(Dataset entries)

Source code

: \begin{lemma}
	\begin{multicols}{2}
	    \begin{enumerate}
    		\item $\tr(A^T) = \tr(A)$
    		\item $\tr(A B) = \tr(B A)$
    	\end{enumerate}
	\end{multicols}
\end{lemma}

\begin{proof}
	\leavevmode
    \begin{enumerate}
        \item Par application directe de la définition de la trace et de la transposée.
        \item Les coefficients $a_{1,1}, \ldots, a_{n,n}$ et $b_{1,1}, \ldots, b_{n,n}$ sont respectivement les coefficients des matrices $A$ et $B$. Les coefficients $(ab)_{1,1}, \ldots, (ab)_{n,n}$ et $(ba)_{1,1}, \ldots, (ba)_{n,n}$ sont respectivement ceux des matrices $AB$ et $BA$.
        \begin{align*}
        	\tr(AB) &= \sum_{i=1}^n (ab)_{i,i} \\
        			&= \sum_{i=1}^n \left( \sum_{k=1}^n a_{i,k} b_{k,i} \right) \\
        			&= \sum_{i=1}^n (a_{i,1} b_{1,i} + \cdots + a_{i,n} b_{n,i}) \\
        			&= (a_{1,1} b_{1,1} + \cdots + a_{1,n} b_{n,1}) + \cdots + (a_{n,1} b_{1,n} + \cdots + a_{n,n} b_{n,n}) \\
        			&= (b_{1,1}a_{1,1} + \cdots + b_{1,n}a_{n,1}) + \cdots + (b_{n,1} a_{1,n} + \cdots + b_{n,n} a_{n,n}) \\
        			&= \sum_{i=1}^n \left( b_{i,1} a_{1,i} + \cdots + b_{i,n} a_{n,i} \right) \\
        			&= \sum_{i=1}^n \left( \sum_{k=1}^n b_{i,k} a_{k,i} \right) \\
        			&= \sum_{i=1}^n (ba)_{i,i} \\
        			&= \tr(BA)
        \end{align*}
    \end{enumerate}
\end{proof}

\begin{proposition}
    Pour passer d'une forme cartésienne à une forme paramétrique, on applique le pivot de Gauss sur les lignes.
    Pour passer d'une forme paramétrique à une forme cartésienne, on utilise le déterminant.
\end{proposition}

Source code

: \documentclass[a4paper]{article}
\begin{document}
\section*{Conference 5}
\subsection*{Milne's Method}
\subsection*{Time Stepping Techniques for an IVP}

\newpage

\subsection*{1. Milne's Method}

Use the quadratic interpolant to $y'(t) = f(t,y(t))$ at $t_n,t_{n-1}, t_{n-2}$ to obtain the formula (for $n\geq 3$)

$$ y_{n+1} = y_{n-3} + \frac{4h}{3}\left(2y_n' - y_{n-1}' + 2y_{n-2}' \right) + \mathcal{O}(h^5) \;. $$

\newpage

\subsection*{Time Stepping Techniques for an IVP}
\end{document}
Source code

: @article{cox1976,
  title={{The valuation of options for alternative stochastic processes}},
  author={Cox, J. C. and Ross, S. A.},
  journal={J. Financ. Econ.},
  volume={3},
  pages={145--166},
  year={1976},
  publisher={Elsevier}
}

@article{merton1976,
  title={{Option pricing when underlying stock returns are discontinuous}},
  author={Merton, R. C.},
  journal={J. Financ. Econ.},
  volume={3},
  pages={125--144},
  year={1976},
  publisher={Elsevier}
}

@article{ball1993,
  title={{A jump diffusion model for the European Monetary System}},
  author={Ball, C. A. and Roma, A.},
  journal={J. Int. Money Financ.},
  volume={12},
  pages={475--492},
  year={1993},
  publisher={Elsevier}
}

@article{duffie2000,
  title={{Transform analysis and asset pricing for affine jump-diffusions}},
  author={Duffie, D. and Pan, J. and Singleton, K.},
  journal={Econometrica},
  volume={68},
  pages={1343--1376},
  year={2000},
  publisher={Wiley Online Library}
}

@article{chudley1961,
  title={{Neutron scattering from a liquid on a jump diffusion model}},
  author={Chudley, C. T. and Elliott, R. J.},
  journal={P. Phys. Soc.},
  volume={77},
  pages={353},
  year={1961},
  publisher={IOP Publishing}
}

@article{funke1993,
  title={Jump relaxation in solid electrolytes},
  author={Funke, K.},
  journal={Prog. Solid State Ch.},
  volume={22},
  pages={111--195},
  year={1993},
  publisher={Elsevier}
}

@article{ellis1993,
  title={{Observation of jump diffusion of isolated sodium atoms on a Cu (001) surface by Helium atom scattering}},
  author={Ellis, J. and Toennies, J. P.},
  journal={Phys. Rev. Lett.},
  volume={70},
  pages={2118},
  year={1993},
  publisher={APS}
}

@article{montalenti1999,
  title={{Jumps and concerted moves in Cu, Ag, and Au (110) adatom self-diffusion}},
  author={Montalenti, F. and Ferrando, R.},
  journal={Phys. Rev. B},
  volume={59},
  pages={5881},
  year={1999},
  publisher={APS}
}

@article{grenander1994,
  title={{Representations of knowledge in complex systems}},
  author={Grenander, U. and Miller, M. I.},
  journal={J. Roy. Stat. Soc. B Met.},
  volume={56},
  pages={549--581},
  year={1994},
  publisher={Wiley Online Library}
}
* * *
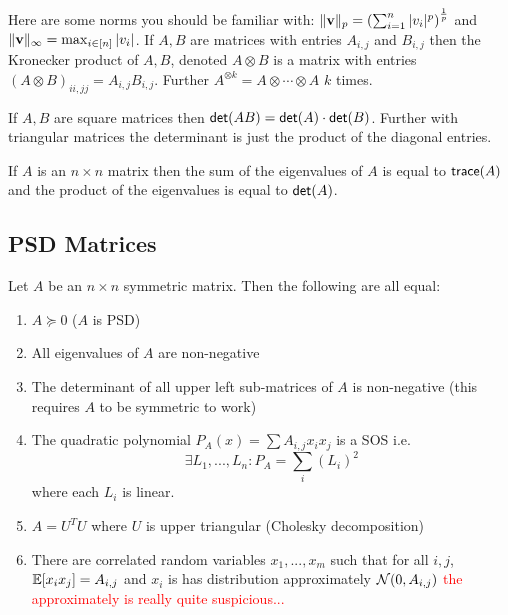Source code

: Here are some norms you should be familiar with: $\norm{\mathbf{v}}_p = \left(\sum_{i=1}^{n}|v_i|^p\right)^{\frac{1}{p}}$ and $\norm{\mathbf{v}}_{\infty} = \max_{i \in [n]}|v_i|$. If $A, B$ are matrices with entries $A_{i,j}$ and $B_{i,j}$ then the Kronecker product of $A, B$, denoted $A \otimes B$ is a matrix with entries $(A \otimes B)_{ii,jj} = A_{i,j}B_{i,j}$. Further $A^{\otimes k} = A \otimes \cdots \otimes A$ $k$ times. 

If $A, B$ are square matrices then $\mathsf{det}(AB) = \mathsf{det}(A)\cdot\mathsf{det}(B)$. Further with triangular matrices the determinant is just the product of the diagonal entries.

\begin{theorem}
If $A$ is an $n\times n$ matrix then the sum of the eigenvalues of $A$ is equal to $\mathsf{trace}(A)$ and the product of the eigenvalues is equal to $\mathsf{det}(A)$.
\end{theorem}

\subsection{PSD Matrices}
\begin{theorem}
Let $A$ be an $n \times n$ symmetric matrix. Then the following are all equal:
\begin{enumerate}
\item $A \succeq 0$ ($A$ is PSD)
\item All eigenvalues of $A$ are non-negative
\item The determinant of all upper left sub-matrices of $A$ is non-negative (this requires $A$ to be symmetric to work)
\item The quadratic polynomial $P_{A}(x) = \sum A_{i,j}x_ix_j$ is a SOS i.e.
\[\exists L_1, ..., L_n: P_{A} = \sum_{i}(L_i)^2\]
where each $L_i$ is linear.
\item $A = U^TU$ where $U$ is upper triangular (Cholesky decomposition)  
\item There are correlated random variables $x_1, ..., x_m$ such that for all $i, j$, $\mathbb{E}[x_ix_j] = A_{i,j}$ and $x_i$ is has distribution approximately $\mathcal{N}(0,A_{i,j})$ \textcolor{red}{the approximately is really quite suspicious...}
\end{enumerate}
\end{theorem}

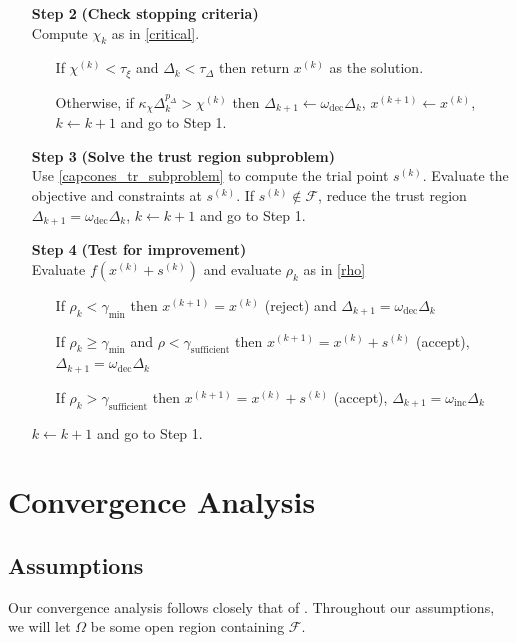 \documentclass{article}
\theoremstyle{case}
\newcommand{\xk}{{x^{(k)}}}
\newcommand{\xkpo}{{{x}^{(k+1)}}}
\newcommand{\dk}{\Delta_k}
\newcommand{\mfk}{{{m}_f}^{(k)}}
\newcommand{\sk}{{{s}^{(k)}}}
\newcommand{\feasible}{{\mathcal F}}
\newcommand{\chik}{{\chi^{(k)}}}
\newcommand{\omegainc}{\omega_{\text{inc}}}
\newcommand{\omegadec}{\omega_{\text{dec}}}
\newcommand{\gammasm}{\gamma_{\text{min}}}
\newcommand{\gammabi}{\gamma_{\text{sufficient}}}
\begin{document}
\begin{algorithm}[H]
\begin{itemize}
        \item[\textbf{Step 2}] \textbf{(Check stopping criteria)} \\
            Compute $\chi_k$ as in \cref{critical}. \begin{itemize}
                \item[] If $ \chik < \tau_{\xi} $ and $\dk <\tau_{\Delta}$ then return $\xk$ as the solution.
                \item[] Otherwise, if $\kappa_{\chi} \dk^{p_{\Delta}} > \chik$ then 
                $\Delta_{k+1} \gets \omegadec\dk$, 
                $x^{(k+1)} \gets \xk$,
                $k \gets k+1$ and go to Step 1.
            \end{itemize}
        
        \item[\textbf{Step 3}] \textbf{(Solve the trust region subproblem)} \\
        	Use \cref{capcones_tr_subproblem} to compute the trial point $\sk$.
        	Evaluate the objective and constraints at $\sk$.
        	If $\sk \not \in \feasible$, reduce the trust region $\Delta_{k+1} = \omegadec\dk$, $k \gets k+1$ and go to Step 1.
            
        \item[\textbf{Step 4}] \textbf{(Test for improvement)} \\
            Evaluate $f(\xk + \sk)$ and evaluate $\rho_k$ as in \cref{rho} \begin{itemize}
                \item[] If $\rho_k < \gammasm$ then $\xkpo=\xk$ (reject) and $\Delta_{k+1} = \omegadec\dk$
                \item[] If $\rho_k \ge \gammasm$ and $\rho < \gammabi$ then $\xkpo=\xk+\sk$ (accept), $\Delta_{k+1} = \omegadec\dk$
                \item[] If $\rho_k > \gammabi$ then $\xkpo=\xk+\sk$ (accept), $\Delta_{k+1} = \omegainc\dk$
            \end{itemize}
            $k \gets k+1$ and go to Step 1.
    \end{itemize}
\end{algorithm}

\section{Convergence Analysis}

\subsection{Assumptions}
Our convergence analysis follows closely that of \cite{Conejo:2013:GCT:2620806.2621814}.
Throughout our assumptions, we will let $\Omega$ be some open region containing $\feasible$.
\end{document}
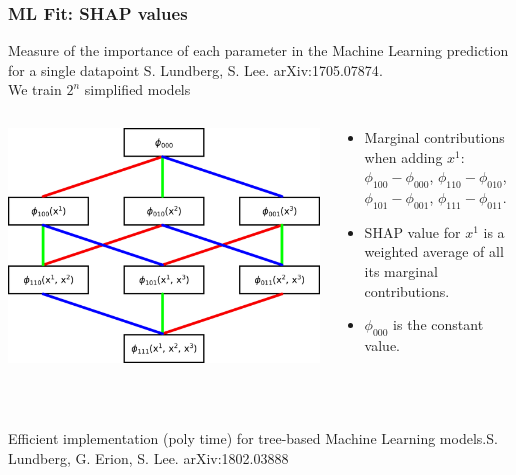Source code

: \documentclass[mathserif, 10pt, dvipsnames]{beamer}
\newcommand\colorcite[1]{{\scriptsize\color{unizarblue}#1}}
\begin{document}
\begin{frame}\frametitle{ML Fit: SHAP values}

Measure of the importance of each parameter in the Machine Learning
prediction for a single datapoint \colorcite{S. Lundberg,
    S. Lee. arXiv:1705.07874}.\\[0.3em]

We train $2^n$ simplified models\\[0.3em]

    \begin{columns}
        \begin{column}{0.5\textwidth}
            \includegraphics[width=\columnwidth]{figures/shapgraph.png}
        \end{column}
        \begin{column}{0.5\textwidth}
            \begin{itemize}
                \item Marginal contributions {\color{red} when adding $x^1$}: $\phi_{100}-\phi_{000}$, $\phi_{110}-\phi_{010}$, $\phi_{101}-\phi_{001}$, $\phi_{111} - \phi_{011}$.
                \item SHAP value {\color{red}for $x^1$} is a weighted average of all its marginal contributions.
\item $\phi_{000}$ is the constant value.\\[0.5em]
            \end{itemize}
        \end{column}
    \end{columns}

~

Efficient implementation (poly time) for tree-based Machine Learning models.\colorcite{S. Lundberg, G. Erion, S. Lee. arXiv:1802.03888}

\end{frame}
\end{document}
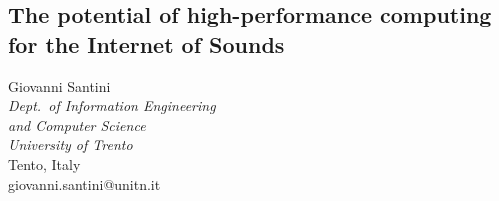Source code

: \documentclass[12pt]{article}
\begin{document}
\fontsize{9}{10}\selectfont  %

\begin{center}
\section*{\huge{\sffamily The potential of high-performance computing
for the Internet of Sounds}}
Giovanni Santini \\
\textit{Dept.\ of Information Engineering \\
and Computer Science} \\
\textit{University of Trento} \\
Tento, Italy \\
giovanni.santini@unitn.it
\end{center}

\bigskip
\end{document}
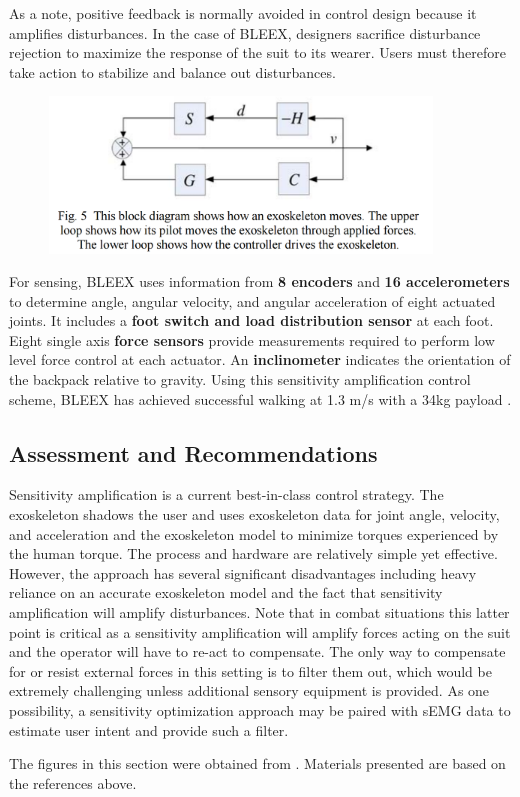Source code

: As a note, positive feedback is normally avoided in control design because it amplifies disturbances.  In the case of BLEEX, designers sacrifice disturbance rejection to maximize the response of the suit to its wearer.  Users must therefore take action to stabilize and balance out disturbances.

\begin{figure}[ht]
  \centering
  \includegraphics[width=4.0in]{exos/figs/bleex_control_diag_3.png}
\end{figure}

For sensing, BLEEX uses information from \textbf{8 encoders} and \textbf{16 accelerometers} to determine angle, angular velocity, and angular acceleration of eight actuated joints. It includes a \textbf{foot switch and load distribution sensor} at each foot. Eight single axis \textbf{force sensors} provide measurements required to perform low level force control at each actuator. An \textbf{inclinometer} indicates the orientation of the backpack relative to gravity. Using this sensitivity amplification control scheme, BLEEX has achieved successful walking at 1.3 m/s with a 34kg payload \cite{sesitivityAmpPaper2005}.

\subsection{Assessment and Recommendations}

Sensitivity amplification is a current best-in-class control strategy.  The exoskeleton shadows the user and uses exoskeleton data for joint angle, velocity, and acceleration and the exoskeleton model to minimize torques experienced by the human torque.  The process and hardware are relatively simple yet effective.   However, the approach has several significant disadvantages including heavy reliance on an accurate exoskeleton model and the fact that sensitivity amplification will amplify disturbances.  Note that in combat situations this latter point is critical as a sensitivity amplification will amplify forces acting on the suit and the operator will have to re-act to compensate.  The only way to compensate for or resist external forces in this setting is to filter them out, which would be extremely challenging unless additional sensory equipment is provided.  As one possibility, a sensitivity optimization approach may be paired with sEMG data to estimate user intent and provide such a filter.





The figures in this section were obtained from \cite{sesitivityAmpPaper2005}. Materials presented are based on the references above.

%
--
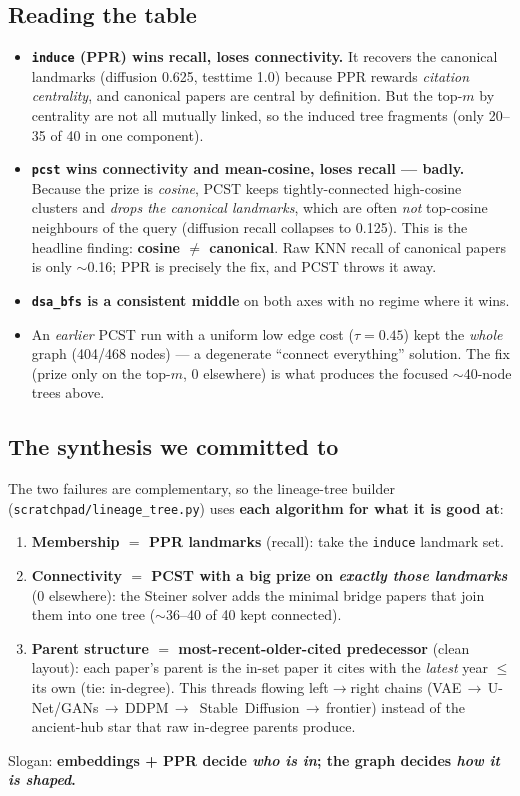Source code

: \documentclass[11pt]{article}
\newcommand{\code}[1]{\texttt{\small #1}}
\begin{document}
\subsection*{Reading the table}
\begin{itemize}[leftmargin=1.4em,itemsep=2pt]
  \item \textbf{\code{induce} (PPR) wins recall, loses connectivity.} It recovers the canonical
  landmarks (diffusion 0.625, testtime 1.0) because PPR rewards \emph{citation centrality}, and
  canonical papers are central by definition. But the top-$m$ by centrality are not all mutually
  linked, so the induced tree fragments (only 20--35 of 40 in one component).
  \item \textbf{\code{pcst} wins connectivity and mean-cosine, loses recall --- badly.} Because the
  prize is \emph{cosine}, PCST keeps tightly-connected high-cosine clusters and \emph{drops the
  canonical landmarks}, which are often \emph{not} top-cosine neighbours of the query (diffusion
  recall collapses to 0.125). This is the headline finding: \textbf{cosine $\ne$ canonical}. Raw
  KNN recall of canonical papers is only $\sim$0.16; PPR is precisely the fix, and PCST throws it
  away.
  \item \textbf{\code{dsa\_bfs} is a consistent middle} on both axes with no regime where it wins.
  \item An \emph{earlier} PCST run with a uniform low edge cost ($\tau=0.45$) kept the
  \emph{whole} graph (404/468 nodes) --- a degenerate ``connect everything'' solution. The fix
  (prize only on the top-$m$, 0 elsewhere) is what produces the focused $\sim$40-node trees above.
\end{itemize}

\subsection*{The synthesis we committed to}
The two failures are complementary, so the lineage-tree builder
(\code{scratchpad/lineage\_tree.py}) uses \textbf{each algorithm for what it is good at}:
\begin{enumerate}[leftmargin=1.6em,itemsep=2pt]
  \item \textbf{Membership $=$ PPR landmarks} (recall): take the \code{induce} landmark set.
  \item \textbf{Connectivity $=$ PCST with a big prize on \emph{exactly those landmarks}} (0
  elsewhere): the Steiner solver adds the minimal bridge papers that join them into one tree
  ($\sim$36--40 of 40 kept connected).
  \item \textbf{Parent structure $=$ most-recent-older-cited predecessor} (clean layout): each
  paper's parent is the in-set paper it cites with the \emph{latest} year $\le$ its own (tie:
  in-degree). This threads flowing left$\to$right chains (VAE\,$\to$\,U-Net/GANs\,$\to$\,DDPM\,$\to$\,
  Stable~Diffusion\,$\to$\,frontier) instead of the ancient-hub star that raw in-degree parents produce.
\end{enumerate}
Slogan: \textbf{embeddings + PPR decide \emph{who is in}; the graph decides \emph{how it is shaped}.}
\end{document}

## INSTRUCTIONS TO FOLLOW
Repeat the entries above verbatim, but only from the line that has "where it wins." down to the line that has "($\tau=0.45$) kept the", inclusive.

## EXERCISE OUTPUT
  \item \textbf{\code{dsa\_bfs} is a consistent middle} on both axes with no regime where it wins.
  \item An \emph{earlier} PCST run with a uniform low edge cost ($\tau=0.45$) kept the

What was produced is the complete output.